Bento for iPad
Posted 04/14/2010 at 8:13am
| by Zack Stern

We like the clipboard motif, although you can choose two others.
Bento for iPad can't sit in just one box; it's both a complementary tool for the like-named Mac database and a stand-alone app. As a Mac Bento extension, the iPad version syncs those records so that you can interact with data anywhere. As a stand-alone app, Bento lets you craft databases from scratch--or with built-in templates--without ever touching a Mac. However you use it, iPad Bento lacks a few key features of the Mac edition. But the portable Bento includes nearly every basic function. Combine those basics, and you can create sophisticated ways to manage and review information.
Bento for the iPad is more about the data than formatting databases. While its layout looks clear, you'll see everything in an entry as a long list.

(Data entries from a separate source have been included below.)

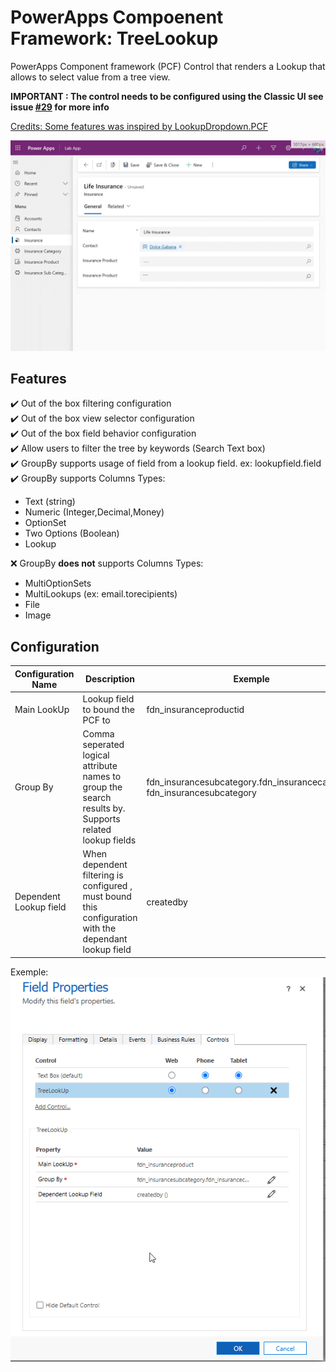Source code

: # PowerApps Compoenent Framework: TreeLookup
PowerApps Component framework (PCF) Control that renders a Lookup that allows to select value from a tree view.
 
**IMPORTANT : The control needs to be configured using the Classic UI see issue [#29](https://github.com/drivardxrm/LookupDropdown.PCF/issues/29) for more info** 

<ins>Credits: Some features was inspired by [LookupDropdown.PCF](https://github.com/drivardxrm/LookupDropdown.PCF)</ins>

![demo](/docs/recordemo.gif)

## Features

:heavy_check_mark: Out of the box filtering configuration \
:heavy_check_mark: Out of the box view selector configuration \
:heavy_check_mark: Out of the box field behavior configuration \
:heavy_check_mark: Allow users to filter the tree by keywords (Search Text box) \
:heavy_check_mark: GroupBy supports usage of field from a lookup field. ex: lookupfield.field \
:heavy_check_mark: GroupBy supports Columns Types:
- Text (string)
- Numeric (Integer,Decimal,Money)
- OptionSet
- Two Options (Boolean)
- Lookup

❌ GroupBy **does not** supports Columns Types:
- MultiOptionSets
- MultiLookups (ex: email.torecipients)
- File
- Image



## Configuration

| Configuration Name  | Description | Exemple |
| ------------- | ------------- |------------- |
| Main LookUp | Lookup field to bound the PCF to  | fdn_insuranceproductid |
| Group By  | Comma seperated logical attribute names to group the search results by. Supports related lookup fields  | fdn_insurancesubcategory.fdn_insurancecategory,<br/>fdn_insurancesubcategory  |
| Dependent Lookup field | When dependent filtering is configured , must bound this configuration with the dependant lookup field | createdby  |

Exemple: \
![image](/docs/TreeLookupConfig.png)

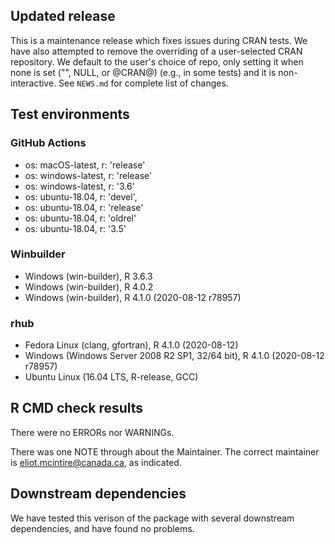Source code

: ## Updated release

This is a maintenance release which fixes issues during CRAN tests. 
We have also attempted to remove the overriding of a user-selected CRAN repository.
We default to the user's choice of repo, only setting it when none is set ("", NULL, or @CRAN@) (e.g., in some tests) and it is non-interactive.
See `NEWS.md` for complete list of changes.

## Test environments

### GitHub Actions
- os: macOS-latest,   r: 'release'
- os: windows-latest, r: 'release'
- os: windows-latest, r: '3.6'
- os: ubuntu-18.04,   r: 'devel', 
- os: ubuntu-18.04,   r: 'release'
- os: ubuntu-18.04,   r: 'oldrel'
- os: ubuntu-18.04,   r: '3.5'
          
### Winbuilder
* Windows                 (win-builder), R 3.6.3
* Windows                 (win-builder), R 4.0.2
* Windows                 (win-builder), R 4.1.0 (2020-08-12 r78957)

### rhub
* Fedora Linux                      (clang, gfortran), R 4.1.0 (2020-08-12)
* Windows     (Windows Server 2008 R2 SP1, 32/64 bit), R 4.1.0 (2020-08-12 r78957)
* Ubuntu Linux                             (16.04 LTS, R-release, GCC)

## R CMD check results

There were no ERRORs nor WARNINGs.

There was one NOTE through about the Maintainer. The correct maintainer is eliot.mcintire@canada.ca, as indicated.

## Downstream dependencies

We have tested this verison of the package with several downstream dependencies, and have found no problems.
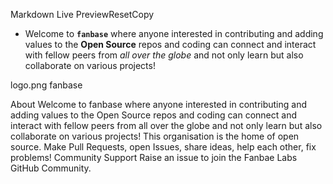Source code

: Markdown Live PreviewResetCopy

+ Welcome to **`fanbase`** where anyone interested in contributing and adding values to the **Open Source** repos and coding can connect and interact with fellow peers from *all over the globe* and not only learn but also collaborate on various projects!


logo.png
fanbase

About
Welcome to fanbase where anyone interested in contributing and adding values to the Open Source repos and coding can connect and interact with fellow peers from all over the globe and not only learn but also collaborate on various projects!
This organisation is the home of open source.
Make Pull Requests, open Issues, share ideas, help each other, fix problems!
Community Support
Raise an issue to join the Fanbae Labs GitHub Community.
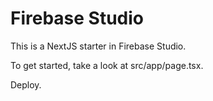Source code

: # Firebase Studio

This is a NextJS starter in Firebase Studio.

To get started, take a look at src/app/page.tsx.

Deploy.
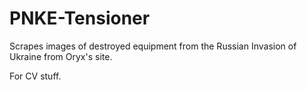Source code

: # PNKE-Tensioner

Scrapes images of destroyed equipment from the Russian Invasion of Ukraine from Oryx's site.

For CV stuff.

You can hide fields that aren't important and change their order, but we wanted the app to take better advantage of the generous screen size, such as supporting multiple pages for a single entry or horizontally arranged fields.
At least Bento supports many common media formats. So you could tap a video within your recipe database to watch a cook's technique, view images embedded in records, or listen to audio clips. This can help add interest to entries; for example, we included photos of bathroom fixtures in a home-renovation database. But in some situations, such as instructional videos, this flair is even more functional. Most major formats are supported, but PDFs, strangely, are not.
You can choose to create databases with only the iPad, including tapping into 25 templates. These can help get you started building a to-do list, keeping detailed contact entries, cataloging your belongings, and more. Bento can even reference Address Book entries, send email, load web pages, and perform a few other tricks to harness power from other apps.
But Bento succeeds most as a mobile extension of the full, Mac version. In that case, synced databases retain calculations created on the Mac, iTunes-esque "Smart Collection" sorting, and other additions. (You can't create those functions directly on the iPad.) Without those tools and a more versatile layout, this isn't quite the portable, feature-matching, direct Bento translation we had hoped for.
Bento for iPad omits a few important features and doesn't take enough advantage of the screen size. But the productivity-driving database software's soul is intact; Bento still catalogs and sorts data in ways that can organize your world.
Bento for iPad 1.0
COMPANY: Filemaker
CONTACT: www.filemaker.com
PRICE: $4.99
REQUIREMENTS: iPad; iPhone OS 3.2 or later.

Works well as a stand-alone database builder. Carries synced Bento data anywhere. Organizes nearly anything. Directly displays web pages and media files.

Can't interact with or display iCal events and to-do lists. Can't display PDFs. Limited layout options. Synced databases retain data only, not formatting.